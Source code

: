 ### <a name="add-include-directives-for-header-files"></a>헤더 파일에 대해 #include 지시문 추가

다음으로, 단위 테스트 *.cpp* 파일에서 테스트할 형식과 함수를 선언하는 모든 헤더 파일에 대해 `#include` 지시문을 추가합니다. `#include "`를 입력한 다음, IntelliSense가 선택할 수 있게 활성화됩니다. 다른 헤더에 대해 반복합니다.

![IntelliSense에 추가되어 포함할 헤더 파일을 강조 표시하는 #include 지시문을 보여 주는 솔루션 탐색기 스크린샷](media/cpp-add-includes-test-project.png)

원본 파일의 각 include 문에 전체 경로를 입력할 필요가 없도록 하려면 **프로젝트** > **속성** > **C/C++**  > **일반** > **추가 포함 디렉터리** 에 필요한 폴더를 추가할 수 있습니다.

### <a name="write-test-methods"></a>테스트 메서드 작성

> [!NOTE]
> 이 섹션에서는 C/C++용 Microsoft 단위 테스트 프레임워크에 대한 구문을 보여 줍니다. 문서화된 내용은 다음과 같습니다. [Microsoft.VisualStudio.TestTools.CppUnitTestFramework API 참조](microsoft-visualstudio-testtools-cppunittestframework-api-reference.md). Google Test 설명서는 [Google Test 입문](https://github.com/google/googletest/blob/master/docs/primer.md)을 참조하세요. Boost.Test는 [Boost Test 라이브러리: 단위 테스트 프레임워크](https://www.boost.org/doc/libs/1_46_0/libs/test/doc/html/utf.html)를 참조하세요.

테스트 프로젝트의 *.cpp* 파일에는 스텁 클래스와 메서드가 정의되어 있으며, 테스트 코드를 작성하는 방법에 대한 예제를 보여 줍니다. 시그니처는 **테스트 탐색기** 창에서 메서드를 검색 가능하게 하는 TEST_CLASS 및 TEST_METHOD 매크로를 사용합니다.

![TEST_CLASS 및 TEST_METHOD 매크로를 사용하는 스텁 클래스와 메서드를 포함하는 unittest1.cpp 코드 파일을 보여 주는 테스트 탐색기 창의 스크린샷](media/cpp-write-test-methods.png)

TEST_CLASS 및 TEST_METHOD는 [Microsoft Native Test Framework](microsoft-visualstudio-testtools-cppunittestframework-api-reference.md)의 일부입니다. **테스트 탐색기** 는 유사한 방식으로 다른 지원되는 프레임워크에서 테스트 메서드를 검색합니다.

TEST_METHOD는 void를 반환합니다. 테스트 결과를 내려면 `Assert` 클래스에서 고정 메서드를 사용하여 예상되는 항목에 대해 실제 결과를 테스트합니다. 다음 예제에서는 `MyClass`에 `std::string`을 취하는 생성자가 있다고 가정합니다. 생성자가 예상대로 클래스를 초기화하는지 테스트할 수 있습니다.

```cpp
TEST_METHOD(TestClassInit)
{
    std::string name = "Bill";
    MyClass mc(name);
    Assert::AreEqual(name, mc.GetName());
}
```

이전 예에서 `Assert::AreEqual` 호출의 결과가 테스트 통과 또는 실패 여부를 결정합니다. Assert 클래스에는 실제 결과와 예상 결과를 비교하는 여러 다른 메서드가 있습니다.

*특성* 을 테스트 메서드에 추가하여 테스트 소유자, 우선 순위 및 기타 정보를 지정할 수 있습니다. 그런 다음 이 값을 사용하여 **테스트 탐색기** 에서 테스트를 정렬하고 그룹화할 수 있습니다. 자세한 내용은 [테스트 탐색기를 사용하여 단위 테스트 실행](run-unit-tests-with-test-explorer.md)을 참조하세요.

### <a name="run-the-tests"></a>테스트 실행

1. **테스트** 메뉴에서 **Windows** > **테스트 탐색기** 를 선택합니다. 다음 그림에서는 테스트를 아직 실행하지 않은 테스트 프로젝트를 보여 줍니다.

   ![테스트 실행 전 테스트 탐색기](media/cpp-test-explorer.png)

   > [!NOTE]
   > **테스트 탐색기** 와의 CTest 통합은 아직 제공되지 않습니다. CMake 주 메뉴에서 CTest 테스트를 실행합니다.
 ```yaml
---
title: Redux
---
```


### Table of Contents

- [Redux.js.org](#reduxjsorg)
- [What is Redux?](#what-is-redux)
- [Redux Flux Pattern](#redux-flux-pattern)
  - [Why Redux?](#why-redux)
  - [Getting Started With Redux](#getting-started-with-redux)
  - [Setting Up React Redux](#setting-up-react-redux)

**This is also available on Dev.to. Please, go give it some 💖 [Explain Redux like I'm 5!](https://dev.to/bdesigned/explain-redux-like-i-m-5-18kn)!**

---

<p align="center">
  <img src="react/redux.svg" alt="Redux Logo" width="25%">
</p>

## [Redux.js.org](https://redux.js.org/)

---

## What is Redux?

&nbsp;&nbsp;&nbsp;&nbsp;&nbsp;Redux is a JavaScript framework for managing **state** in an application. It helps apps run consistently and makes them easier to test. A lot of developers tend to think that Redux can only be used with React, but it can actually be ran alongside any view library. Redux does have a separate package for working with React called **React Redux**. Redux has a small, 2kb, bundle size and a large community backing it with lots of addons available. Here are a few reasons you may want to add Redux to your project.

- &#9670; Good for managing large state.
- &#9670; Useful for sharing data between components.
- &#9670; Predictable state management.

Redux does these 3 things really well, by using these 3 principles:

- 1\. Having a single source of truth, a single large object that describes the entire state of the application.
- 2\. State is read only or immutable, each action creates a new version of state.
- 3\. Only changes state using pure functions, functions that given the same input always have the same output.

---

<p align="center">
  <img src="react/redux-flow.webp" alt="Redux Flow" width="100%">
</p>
_ _ _ _
What is being asked: Among the records above, a stretch begins at the line containing "탐색기 창의 스크린샷](media/cpp-write-test-methods.png)" and ends at the line containing "다른 메서드가 있습니다.". Restate that stretch word for word, and nothing else.

Output:
![TEST_CLASS 및 TEST_METHOD 매크로를 사용하는 스텁 클래스와 메서드를 포함하는 unittest1.cpp 코드 파일을 보여 주는 테스트 탐색기 창의 스크린샷](media/cpp-write-test-methods.png)

TEST_CLASS 및 TEST_METHOD는 [Microsoft Native Test Framework](microsoft-visualstudio-testtools-cppunittestframework-api-reference.md)의 일부입니다. **테스트 탐색기** 는 유사한 방식으로 다른 지원되는 프레임워크에서 테스트 메서드를 검색합니다.

TEST_METHOD는 void를 반환합니다. 테스트 결과를 내려면 `Assert` 클래스에서 고정 메서드를 사용하여 예상되는 항목에 대해 실제 결과를 테스트합니다. 다음 예제에서는 `MyClass`에 `std::string`을 취하는 생성자가 있다고 가정합니다. 생성자가 예상대로 클래스를 초기화하는지 테스트할 수 있습니다.

```cpp
TEST_METHOD(TestClassInit)
{
    std::string name = "Bill";
    MyClass mc(name);
    Assert::AreEqual(name, mc.GetName());
}
```

이전 예에서 `Assert::AreEqual` 호출의 결과가 테스트 통과 또는 실패 여부를 결정합니다. Assert 클래스에는 실제 결과와 예상 결과를 비교하는 여러 다른 메서드가 있습니다.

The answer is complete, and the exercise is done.